The owners of the former Catholic Church property at 365 Centre St., the Jamaica Plain Neighborhood Development Corporation (JPNDC) and New Atlantic Development, have drawn criticism for the plans. Condos in the church building were always part of the development plan, which dates back to 2006, but the sale of the former Norbert School to an apartment developer was done recently with no public input.
The developers already have built more than 80 units of affordable rental and ownership housing elsewhere on the church site.
Because the Norbert building plan would change the original proposed use, it would require full BRA design review, including at least one community meeting, according to BRA spokesperson Melina Schuler.

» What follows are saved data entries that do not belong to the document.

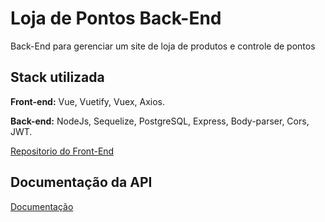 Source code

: # Loja de Pontos Back-End

Back-End para gerenciar um site de loja de produtos e controle de pontos

## Stack utilizada

**Front-end:** Vue, Vuetify, Vuex, Axios.

**Back-end:** NodeJs, Sequelize, PostgreSQL, Express, Body-parser, Cors, JWT.

[Repositorio do Front-End](https://github.com/paulorenan/store-points-control)

## Documentação da API

[Documentação](https://store-points-back.vercel.app/api-docs/)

In addition, a CAC composed of community members that was appointed by the mayor in 2006 would be “reconvened because they were part of the planning process for the whole site,” Schuler said. The CAC would hold additional meetings about the plan.
It is still unclear whether that plan will be formally filed. It has been in a “due diligence” phase to demonstrate its financial feasibility.
The condo plan for the church building has changed somewhat, with a slightly lower number of units, and New Atlantic agreeing to buy out the JPNDC’s share in the ownership. But those changes do not trigger a new, full-scale BRA review, Schuler said, because the plan is essentially the same as that approved years ago.
“Approved is approved is approved, if you will, even if there’s a five-year gap in the [development] timeframe,” she said.
The approval was contingent on ongoing design review by a BRA architect, largely for the look and feel of the project. That review would go ahead as usual, Schuler said. It would not require community meetings.
Rebeca Oliveira contributed to this article.